WHAT IS EXPECTED.
Your job with the data below is to output exactly the lines from the one holding "ms:assetid: 644bf86e-0e7e-4607-bedf-d491b1c16745" down to the one holding "## EXAMPLE 1", both included, and no others.

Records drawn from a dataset
[Start of Attachment]

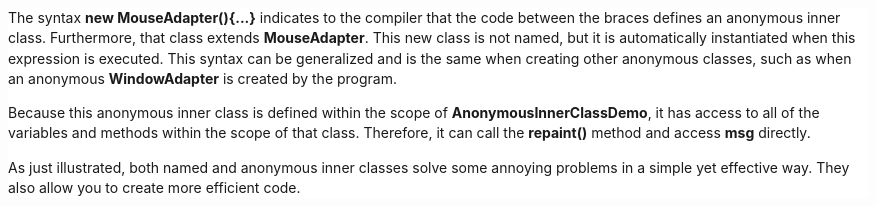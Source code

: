 The syntax **new MouseAdapter(){...}** indicates to the compiler that the code between the braces defines an anonymous inner class. Furthermore, that class extends **MouseAdapter**. This new class is not named, but it is automatically instantiated when this expression is executed. This syntax can be generalized and is the same when creating other anonymous classes, such as when an anonymous **WindowAdapter** is created by the program.

Because this anonymous inner class is defined within the scope of **AnonymousInnerClassDemo**, it has access to all of the variables and methods within the scope of that class. Therefore, it can call the **repaint()** method and access **msg** directly.

As just illustrated, both named and anonymous inner classes solve some annoying problems in a simple yet effective way. They also allow you to create more efficient code.  
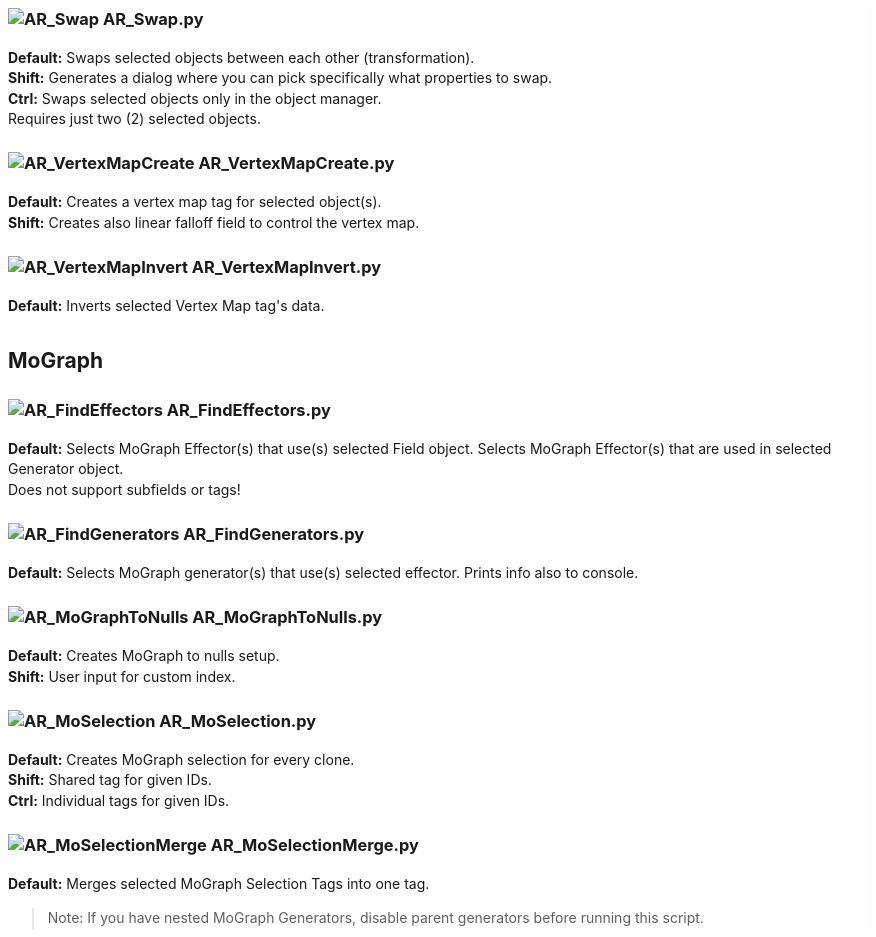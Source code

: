 ### ![AR_Swap](https://raw.githubusercontent.com/aturtur/cinema4d-scripts/master/img/AR_Swap.png) AR_Swap.py
**Default:** Swaps selected objects between each other (transformation).  
**Shift:** Generates a dialog where you can pick specifically what properties to swap.  
**Ctrl:** Swaps selected objects only in the object manager.  
Requires just two (2) selected objects.  

### ![AR_VertexMapCreate](https://raw.githubusercontent.com/aturtur/cinema4d-scripts/master/img/AR_VertexMapCreate.png) AR_VertexMapCreate.py
**Default:** Creates a vertex map tag for selected object(s).  
**Shift:** Creates also linear falloff field to control the vertex map.  

### ![AR_VertexMapInvert](https://raw.githubusercontent.com/aturtur/cinema4d-scripts/master/img/AR_VertexMapInvert.png) AR_VertexMapInvert.py
**Default:** Inverts selected Vertex Map tag's data.  

## MoGraph
### ![AR_FindEffectors](https://raw.githubusercontent.com/aturtur/cinema4d-scripts/master/img/AR_FindEffectors.png) AR_FindEffectors.py
**Default:** Selects MoGraph Effector(s) that use(s) selected Field object. Selects MoGraph Effector(s) that are used in selected Generator object.  
Does not support subfields or tags!  

### ![AR_FindGenerators](https://raw.githubusercontent.com/aturtur/cinema4d-scripts/master/img/AR_FindGenerators.png) AR_FindGenerators.py
**Default:** Selects MoGraph generator(s) that use(s) selected effector. Prints info also to console.  


### ![AR_MoGraphToNulls](https://raw.githubusercontent.com/aturtur/cinema4d-scripts/master/img/AR_MoGraphToNulls.png) AR_MoGraphToNulls.py
**Default:** Creates MoGraph to nulls setup.  
**Shift:** User input for custom index.   

### ![AR_MoSelection](https://raw.githubusercontent.com/aturtur/cinema4d-scripts/master/img/AR_MoSelection.png) AR_MoSelection.py
**Default:** Creates MoGraph selection for every clone.  
**Shift:** Shared tag for given IDs.  
**Ctrl:** Individual tags for given IDs.  

### ![AR_MoSelectionMerge](https://raw.githubusercontent.com/aturtur/cinema4d-scripts/master/img/AR_MoSelectionMerge.png) AR_MoSelectionMerge.py
**Default:** Merges selected MoGraph Selection Tags into one tag.  
>Note: If you have nested MoGraph Generators, disable parent generators before running this script.  
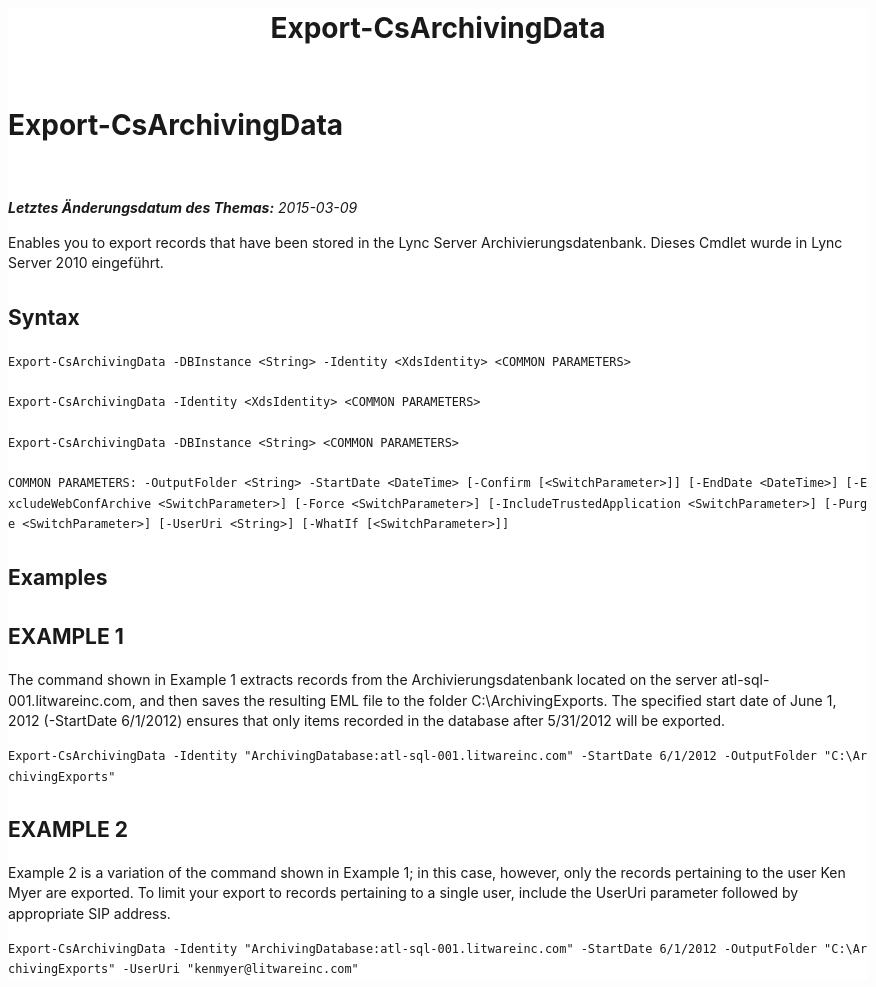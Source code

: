 ﻿---
title: Export-CsArchivingData
TOCTitle: Export-CsArchivingData
ms:assetid: 644bf86e-0e7e-4607-bedf-d491b1c16745
ms:mtpsurl: https://technet.microsoft.com/de-de/library/Gg398452(v=OCS.15)
ms:contentKeyID: 49294215
ms.date: 05/19/2016
mtps_version: v=OCS.15
ms.translationtype: HT
---

# Export-CsArchivingData

 

_**Letztes Änderungsdatum des Themas:** 2015-03-09_

Enables you to export records that have been stored in the Lync Server Archivierungsdatenbank. Dieses Cmdlet wurde in Lync Server 2010 eingeführt.

## Syntax

    Export-CsArchivingData -DBInstance <String> -Identity <XdsIdentity> <COMMON PARAMETERS>

    Export-CsArchivingData -Identity <XdsIdentity> <COMMON PARAMETERS>

    Export-CsArchivingData -DBInstance <String> <COMMON PARAMETERS>

    COMMON PARAMETERS: -OutputFolder <String> -StartDate <DateTime> [-Confirm [<SwitchParameter>]] [-EndDate <DateTime>] [-ExcludeWebConfArchive <SwitchParameter>] [-Force <SwitchParameter>] [-IncludeTrustedApplication <SwitchParameter>] [-Purge <SwitchParameter>] [-UserUri <String>] [-WhatIf [<SwitchParameter>]]

## Examples

## EXAMPLE 1

The command shown in Example 1 extracts records from the Archivierungsdatenbank located on the server atl-sql-001.litwareinc.com, and then saves the resulting EML file to the folder C:\\ArchivingExports. The specified start date of June 1, 2012 (-StartDate 6/1/2012) ensures that only items recorded in the database after 5/31/2012 will be exported.

    Export-CsArchivingData -Identity "ArchivingDatabase:atl-sql-001.litwareinc.com" -StartDate 6/1/2012 -OutputFolder "C:\ArchivingExports"

## EXAMPLE 2

Example 2 is a variation of the command shown in Example 1; in this case, however, only the records pertaining to the user Ken Myer are exported. To limit your export to records pertaining to a single user, include the UserUri parameter followed by appropriate SIP address.

    Export-CsArchivingData -Identity "ArchivingDatabase:atl-sql-001.litwareinc.com" -StartDate 6/1/2012 -OutputFolder "C:\ArchivingExports" -UserUri "kenmyer@litwareinc.com"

[End of Attachment]

EXERCISE RESULT.
ms:assetid: 644bf86e-0e7e-4607-bedf-d491b1c16745
ms:mtpsurl: https://technet.microsoft.com/de-de/library/Gg398452(v=OCS.15)
ms:contentKeyID: 49294215
ms.date: 05/19/2016
mtps_version: v=OCS.15
ms.translationtype: HT
---

# Export-CsArchivingData

 

_**Letztes Änderungsdatum des Themas:** 2015-03-09_

Enables you to export records that have been stored in the Lync Server Archivierungsdatenbank. Dieses Cmdlet wurde in Lync Server 2010 eingeführt.

## Syntax

    Export-CsArchivingData -DBInstance <String> -Identity <XdsIdentity> <COMMON PARAMETERS>

    Export-CsArchivingData -Identity <XdsIdentity> <COMMON PARAMETERS>

    Export-CsArchivingData -DBInstance <String> <COMMON PARAMETERS>

    COMMON PARAMETERS: -OutputFolder <String> -StartDate <DateTime> [-Confirm [<SwitchParameter>]] [-EndDate <DateTime>] [-ExcludeWebConfArchive <SwitchParameter>] [-Force <SwitchParameter>] [-IncludeTrustedApplication <SwitchParameter>] [-Purge <SwitchParameter>] [-UserUri <String>] [-WhatIf [<SwitchParameter>]]

## Examples

## EXAMPLE 1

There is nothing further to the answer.